■ YOUR TASK ■
Every line in the material below that includes "with" should be copied.

■ SUPPLIED RECORDS ■
+ + + +

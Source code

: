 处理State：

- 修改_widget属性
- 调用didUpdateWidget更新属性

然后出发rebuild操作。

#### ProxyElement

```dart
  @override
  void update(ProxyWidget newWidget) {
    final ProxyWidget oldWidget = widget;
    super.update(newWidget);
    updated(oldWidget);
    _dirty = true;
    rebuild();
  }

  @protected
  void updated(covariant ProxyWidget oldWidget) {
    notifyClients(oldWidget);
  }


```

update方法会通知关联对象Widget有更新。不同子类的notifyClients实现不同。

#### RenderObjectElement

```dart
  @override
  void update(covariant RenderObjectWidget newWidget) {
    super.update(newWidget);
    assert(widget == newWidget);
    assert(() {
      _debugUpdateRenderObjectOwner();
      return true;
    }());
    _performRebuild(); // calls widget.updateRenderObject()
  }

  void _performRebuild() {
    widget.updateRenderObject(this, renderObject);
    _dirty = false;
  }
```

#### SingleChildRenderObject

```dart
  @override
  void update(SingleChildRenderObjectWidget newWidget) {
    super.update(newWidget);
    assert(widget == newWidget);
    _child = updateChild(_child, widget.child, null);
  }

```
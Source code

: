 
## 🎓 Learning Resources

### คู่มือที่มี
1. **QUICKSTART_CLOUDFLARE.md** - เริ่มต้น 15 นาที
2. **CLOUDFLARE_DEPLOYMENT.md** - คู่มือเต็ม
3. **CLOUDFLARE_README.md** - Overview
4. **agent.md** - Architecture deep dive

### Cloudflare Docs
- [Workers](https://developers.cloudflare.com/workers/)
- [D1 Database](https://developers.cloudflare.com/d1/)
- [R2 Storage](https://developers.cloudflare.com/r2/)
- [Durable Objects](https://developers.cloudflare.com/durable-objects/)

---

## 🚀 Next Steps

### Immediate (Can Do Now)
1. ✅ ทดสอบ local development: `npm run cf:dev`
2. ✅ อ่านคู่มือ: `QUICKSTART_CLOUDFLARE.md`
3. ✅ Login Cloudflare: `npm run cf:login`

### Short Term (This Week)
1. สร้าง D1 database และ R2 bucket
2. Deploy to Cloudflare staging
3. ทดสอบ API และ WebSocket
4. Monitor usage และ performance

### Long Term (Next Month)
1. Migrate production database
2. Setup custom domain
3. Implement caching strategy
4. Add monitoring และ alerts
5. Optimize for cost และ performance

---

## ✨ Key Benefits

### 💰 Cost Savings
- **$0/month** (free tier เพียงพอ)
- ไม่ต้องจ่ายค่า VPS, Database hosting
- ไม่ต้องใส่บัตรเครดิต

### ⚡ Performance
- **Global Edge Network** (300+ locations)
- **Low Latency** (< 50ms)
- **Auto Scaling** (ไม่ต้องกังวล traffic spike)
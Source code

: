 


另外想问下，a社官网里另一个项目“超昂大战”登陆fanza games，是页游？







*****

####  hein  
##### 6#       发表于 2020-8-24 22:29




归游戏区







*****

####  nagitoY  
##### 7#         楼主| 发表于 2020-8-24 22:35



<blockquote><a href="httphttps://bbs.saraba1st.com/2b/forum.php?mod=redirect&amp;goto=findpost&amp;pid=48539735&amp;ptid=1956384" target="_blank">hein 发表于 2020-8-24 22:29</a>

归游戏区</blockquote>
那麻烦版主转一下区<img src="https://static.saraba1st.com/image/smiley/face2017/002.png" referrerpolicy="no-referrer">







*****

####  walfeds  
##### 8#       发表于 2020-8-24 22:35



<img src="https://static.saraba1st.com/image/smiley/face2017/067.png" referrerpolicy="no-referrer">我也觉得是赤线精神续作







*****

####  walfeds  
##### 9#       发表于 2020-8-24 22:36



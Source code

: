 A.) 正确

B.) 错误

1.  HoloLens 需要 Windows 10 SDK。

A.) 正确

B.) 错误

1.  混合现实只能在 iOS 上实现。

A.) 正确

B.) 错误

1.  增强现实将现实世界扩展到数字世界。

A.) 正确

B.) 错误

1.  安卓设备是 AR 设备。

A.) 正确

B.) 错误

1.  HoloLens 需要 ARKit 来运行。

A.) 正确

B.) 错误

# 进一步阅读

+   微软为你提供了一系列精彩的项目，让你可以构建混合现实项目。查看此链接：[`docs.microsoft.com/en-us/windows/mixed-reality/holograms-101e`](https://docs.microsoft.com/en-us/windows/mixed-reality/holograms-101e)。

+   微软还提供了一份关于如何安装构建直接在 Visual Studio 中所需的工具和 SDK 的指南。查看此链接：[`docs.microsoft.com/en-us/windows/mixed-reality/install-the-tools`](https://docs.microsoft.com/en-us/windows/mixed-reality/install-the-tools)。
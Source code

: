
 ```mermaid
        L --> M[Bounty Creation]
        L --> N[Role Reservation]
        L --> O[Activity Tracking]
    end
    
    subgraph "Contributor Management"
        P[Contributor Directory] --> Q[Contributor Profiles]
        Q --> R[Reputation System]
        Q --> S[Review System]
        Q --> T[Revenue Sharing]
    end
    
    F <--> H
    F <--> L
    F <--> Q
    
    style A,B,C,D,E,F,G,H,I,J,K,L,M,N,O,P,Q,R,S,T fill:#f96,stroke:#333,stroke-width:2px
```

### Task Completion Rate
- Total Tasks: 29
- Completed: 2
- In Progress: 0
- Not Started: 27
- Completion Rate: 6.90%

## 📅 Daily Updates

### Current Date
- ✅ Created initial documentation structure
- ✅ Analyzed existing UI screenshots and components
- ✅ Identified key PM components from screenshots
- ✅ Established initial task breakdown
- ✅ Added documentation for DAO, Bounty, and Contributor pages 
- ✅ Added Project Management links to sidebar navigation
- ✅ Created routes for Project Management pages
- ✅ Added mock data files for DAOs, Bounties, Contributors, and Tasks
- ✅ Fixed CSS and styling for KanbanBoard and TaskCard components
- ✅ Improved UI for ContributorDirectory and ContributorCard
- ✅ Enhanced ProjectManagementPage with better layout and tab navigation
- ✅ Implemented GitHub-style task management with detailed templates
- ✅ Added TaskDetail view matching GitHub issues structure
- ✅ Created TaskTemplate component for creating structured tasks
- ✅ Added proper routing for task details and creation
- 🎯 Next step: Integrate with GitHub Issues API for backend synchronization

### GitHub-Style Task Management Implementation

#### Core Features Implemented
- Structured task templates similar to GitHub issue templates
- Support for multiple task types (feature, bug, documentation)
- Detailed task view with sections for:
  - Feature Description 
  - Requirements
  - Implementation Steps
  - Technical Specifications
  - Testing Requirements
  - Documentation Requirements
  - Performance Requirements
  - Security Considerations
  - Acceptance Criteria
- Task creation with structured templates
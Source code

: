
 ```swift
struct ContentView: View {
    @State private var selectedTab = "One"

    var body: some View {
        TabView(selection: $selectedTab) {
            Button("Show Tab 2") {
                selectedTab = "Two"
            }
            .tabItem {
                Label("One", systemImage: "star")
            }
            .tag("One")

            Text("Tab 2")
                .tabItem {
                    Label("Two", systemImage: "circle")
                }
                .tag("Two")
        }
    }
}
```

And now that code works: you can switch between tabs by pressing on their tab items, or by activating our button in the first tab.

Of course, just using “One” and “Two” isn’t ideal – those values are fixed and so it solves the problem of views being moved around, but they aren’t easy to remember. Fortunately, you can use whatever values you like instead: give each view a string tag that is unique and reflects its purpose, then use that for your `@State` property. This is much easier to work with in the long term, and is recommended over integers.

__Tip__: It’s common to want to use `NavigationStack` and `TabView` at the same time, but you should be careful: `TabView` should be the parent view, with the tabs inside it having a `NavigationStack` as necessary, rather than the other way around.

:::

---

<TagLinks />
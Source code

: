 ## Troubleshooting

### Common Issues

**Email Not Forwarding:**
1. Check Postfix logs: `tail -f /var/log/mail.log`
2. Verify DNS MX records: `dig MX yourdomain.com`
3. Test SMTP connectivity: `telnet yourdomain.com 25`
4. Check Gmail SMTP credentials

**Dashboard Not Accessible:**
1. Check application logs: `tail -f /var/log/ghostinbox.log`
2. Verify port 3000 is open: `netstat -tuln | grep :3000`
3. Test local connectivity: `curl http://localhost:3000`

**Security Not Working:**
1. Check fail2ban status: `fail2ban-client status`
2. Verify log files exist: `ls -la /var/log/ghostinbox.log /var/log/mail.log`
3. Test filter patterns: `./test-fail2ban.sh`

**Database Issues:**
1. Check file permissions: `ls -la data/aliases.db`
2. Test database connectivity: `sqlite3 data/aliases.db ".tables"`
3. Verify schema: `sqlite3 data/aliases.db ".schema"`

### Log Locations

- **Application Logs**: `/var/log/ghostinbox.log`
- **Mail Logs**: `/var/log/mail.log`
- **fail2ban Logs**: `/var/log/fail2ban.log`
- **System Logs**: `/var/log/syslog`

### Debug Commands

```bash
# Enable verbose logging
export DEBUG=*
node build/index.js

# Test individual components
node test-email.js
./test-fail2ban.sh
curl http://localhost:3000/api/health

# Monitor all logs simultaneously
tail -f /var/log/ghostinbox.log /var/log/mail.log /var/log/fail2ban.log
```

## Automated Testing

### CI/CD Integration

+ + + +

■ COMPLETED TASK ■
- ✅ Enhanced ProjectManagementPage with better layout and tab navigation
- ✅ Implemented GitHub-style task management with detailed templates
- 🎯 Next step: Integrate with GitHub Issues API for backend synchronization
- Detailed task view with sections for:
- Task creation with structured templates
Of course, just using “One” and “Two” isn’t ideal – those values are fixed and so it solves the problem of views being moved around, but they aren’t easy to remember. Fortunately, you can use whatever values you like instead: give each view a string tag that is unique and reflects its purpose, then use that for your `@State` property. This is much easier to work with in the long term, and is recommended over integers.
__Tip__: It’s common to want to use `NavigationStack` and `TabView` at the same time, but you should be careful: `TabView` should be the parent view, with the tabs inside it having a `NavigationStack` as necessary, rather than the other way around.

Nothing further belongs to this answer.